07.12.11

6 p.m. CDT Tuesday, July 12, 2011
Mission Control Center, Houston, TexasSTATUS REPORT: STS-135-09

STS-135 MCC STATUS REPORT #09

HOUSTON – Two International Space Station astronauts completed a
six-hour, 31-minute spacewalk at 2:53 p.m. CDT Tuesday, retrieving a
failed pump module for return to Earth, installing two experiments
and repairing a new base for the station’s robotic arm.

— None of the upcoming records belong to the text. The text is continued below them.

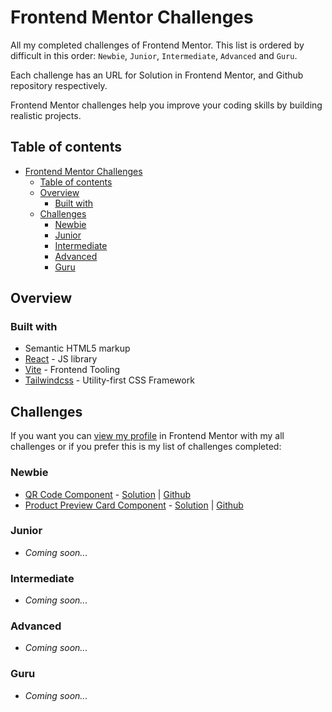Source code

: # Frontend Mentor Challenges

All my completed challenges of Frontend Mentor. This list is ordered by difficult in this order: `Newbie`, `Junior`, `Intermediate`, `Advanced` and `Guru`.

Each challenge has an URL for Solution in Frontend Mentor, and Github repository respectively.

Frontend Mentor challenges help you improve your coding skills by building realistic projects.

## Table of contents

- [Frontend Mentor Challenges](#frontend-mentor-challenges)
  - [Table of contents](#table-of-contents)
  - [Overview](#overview)
    - [Built with](#built-with)
  - [Challenges](#challenges)
    - [Newbie](#newbie)
    - [Junior](#junior)
    - [Intermediate](#intermediate)
    - [Advanced](#advanced)
    - [Guru](#guru)

## Overview

### Built with

- Semantic HTML5 markup
- [React](https://reactjs.org/) - JS library
- [Vite](https://vitejs.dev) - Frontend Tooling
- [Tailwindcss](https://tailwindcss.com) - Utility-first CSS Framework

## Challenges

If you want you can [view my profile](https://www.frontendmentor.io/profile/Ciensprog) in Frontend Mentor with my all challenges or if you prefer this is my list of challenges completed:

### Newbie

- [QR Code Component](https://ciensprog.github.io/FM-001-QR-code-component/) - [Solution](https://www.frontendmentor.io/solutions/qr-code-component-jleqdwHF8k) | [Github](https://github.com/Ciensprog/FM-001-QR-code-component)
- [Product Preview Card Component](https://ciensprog.github.io/FM-002-Product-Preview-Card-Component/) - [Solution](https://www.frontendmentor.io/solutions/product-preview-card-component-riJ8h4-u8Z) | [Github](https://github.com/Ciensprog/FM-002-Product-Preview-Card-Component)

### Junior

- _Coming soon..._

### Intermediate

- _Coming soon..._

### Advanced

- _Coming soon..._

### Guru

- _Coming soon..._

Flight Engineers Mike Fossum and Ron Garan used that arm, Canadarm2,
in their first and most lengthy task, retrieval of the failed
1,400-pound pump module from the station’s cooling system that failed
last year. Garan rode the arm to the pump module’s stowage rack where
he and Fossum removed it.

Still on the arm, operated by Atlantis Pilot Doug Hurley and Mission
Specialist Sandra Magnus in the station’s cupola, Garan took the pump
module to a carrier in Atlantis’ cargo bay. There Fossum bolted it
into place for the ride home.

Coached by intravehicular officer and Atlantis Mission Specialist Rex
Walheim, with help from spacewalk capcom and astronaut Steve Bowen in
the station flight control room, the spacewalkers moved on to their
next task, installation of the Robotic Refueling Mission experiment.
The experiment is designed to help in development of ways to
robotically refuel satellites in space.

Fossum was making his seventh spacewalk and Garan his fourth (all with
Fossum). They removed the refueling experiment from the cargo bay.
Fossum, now on the arm, carried the experiment to a platform on
Dextre, the Special Purpose Dexterous Manipulator.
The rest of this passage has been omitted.